[RECORDS FOR THE EXERCISE]:
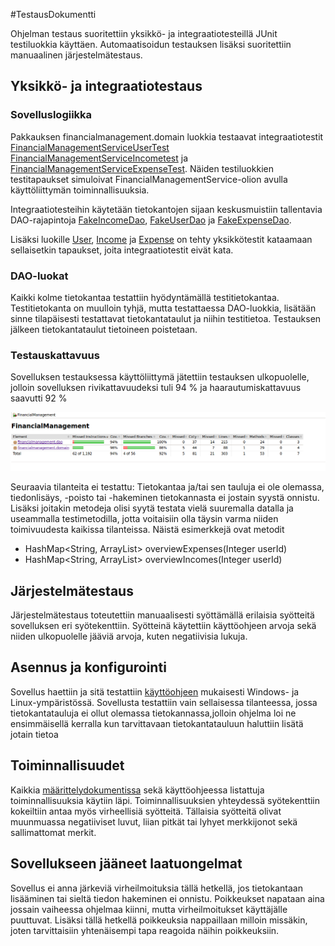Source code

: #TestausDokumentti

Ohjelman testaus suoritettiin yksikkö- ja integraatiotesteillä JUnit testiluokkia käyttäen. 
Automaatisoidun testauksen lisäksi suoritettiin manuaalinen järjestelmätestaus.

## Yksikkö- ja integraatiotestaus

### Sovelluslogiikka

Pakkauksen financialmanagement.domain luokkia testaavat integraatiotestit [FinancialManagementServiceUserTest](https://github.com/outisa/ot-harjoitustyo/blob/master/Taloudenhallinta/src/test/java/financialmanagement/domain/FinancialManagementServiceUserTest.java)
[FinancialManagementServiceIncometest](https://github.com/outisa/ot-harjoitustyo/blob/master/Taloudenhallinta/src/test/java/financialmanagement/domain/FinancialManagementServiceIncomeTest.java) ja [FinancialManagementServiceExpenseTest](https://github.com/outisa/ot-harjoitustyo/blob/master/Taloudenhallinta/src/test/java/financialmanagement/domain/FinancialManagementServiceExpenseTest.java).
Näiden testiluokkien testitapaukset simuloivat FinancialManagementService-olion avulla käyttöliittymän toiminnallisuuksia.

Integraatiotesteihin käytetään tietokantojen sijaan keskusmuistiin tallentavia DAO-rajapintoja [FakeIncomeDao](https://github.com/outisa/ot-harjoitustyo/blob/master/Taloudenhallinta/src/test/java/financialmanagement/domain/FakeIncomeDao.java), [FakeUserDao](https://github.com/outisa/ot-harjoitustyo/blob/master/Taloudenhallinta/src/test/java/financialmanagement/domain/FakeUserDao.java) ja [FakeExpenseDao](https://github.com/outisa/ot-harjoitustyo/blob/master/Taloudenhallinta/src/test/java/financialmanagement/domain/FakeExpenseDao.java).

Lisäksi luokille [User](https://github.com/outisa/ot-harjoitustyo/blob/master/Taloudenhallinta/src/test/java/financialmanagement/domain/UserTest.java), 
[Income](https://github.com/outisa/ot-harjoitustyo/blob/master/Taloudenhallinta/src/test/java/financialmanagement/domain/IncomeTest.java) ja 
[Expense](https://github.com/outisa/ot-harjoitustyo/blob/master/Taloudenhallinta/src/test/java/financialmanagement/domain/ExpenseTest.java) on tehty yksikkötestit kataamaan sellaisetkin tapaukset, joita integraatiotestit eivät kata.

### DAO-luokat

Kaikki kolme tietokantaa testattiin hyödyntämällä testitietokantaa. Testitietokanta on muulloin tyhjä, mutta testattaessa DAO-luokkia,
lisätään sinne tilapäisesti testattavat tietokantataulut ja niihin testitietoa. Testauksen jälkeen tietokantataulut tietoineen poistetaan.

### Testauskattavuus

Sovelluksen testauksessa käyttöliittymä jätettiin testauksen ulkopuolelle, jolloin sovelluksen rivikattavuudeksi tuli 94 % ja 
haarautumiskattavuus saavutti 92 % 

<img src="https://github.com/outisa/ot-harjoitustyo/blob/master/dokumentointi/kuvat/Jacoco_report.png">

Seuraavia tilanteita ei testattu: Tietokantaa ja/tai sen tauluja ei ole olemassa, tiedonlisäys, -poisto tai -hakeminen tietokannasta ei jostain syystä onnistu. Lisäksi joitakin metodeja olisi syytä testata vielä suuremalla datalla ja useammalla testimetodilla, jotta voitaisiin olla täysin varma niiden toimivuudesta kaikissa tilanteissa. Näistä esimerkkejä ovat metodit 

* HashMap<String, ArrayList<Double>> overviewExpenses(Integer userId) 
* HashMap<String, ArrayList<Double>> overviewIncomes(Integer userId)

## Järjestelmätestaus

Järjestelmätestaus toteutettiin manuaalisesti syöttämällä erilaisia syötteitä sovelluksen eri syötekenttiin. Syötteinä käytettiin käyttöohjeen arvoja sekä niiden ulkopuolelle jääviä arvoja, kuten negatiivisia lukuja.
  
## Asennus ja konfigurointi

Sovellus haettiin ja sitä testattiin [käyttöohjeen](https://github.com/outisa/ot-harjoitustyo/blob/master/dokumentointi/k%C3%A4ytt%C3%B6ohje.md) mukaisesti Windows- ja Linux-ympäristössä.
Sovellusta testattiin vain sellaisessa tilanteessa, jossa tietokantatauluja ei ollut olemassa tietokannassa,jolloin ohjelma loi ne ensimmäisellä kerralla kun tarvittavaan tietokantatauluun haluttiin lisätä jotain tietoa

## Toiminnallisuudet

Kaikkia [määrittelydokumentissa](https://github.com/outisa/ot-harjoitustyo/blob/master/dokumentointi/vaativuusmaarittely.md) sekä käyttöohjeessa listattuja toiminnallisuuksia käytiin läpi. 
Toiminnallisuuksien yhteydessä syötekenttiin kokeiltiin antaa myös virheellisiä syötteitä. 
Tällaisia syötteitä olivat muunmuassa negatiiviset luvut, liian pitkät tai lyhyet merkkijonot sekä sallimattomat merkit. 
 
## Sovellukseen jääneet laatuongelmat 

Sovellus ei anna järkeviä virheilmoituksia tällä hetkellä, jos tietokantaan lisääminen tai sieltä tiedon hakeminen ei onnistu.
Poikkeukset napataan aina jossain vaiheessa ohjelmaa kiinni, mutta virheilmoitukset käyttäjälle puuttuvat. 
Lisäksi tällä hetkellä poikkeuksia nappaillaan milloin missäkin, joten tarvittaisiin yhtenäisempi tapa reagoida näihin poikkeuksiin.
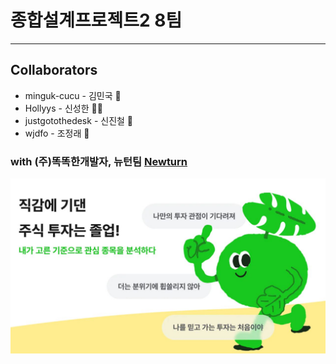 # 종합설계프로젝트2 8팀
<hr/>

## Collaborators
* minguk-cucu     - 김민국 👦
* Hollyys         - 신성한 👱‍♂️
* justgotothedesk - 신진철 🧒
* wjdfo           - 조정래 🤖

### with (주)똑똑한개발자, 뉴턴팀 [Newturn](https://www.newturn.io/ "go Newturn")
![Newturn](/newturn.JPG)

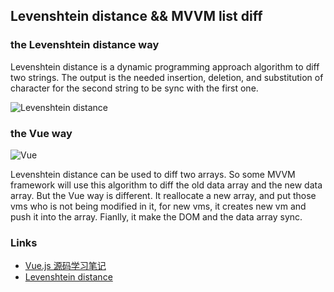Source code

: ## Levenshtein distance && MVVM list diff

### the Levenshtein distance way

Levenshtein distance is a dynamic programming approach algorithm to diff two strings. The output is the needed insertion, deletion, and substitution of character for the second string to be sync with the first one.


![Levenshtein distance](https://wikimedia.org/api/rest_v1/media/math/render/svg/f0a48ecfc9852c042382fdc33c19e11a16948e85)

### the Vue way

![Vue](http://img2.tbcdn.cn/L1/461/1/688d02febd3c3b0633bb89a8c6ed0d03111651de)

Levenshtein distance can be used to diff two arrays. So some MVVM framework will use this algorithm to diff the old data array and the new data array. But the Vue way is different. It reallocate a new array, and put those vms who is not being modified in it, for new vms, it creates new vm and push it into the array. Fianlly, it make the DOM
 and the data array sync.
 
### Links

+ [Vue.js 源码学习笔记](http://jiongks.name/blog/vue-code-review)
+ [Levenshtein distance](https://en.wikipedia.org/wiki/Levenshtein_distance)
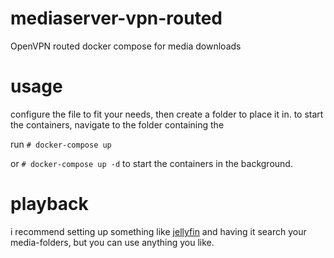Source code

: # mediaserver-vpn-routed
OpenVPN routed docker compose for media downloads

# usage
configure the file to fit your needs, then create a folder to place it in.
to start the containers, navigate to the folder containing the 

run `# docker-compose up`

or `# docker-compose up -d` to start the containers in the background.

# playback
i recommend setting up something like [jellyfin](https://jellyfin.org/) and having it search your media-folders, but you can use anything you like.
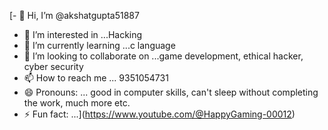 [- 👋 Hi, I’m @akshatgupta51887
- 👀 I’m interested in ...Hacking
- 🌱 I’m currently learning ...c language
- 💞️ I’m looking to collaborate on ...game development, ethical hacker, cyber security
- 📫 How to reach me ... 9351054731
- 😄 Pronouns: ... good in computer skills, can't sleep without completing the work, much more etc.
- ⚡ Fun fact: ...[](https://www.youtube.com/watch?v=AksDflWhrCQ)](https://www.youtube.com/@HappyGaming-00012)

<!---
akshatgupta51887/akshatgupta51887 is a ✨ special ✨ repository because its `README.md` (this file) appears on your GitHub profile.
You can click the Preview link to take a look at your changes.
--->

--

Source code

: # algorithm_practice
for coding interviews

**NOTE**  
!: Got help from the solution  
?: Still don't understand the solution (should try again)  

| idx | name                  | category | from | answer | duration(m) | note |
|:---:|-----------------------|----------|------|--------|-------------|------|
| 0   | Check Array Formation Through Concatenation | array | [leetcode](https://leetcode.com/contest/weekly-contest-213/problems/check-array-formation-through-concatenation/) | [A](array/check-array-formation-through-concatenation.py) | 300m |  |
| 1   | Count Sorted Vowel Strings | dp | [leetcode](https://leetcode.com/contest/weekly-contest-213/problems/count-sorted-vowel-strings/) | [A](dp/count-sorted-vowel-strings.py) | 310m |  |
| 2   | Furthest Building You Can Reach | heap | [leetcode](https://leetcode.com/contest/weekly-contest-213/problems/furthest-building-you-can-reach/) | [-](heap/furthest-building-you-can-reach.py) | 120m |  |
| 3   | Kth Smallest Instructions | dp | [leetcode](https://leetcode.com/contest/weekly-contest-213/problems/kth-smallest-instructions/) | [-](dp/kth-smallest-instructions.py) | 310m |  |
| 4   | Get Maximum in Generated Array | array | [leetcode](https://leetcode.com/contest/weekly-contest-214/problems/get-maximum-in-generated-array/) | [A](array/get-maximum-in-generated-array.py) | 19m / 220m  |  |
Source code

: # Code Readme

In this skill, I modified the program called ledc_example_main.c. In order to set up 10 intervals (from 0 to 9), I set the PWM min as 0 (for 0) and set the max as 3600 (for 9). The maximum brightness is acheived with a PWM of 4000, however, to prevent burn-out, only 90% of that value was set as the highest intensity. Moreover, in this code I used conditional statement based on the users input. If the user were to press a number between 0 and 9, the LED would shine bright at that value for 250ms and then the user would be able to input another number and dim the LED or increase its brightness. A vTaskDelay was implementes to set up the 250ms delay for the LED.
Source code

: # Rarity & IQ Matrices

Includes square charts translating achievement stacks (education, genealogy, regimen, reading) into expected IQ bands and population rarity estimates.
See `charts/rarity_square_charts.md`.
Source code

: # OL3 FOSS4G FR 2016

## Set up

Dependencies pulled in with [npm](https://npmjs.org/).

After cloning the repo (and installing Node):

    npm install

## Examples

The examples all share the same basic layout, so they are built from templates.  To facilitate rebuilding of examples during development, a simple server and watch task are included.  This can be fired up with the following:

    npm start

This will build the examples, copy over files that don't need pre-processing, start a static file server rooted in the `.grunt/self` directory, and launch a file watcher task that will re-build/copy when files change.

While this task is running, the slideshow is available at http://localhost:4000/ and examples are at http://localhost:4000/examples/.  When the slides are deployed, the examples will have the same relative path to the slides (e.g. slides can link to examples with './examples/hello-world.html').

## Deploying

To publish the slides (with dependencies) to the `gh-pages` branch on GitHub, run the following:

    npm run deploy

[THE PROBLEM]: Among the records above, find each line holding the string "newturn" and pull it out.

[TASK RESPONSE]:
### with (주)똑똑한개발자, 뉴턴팀 [Newturn](https://www.newturn.io/ "go Newturn")
![Newturn](/newturn.JPG)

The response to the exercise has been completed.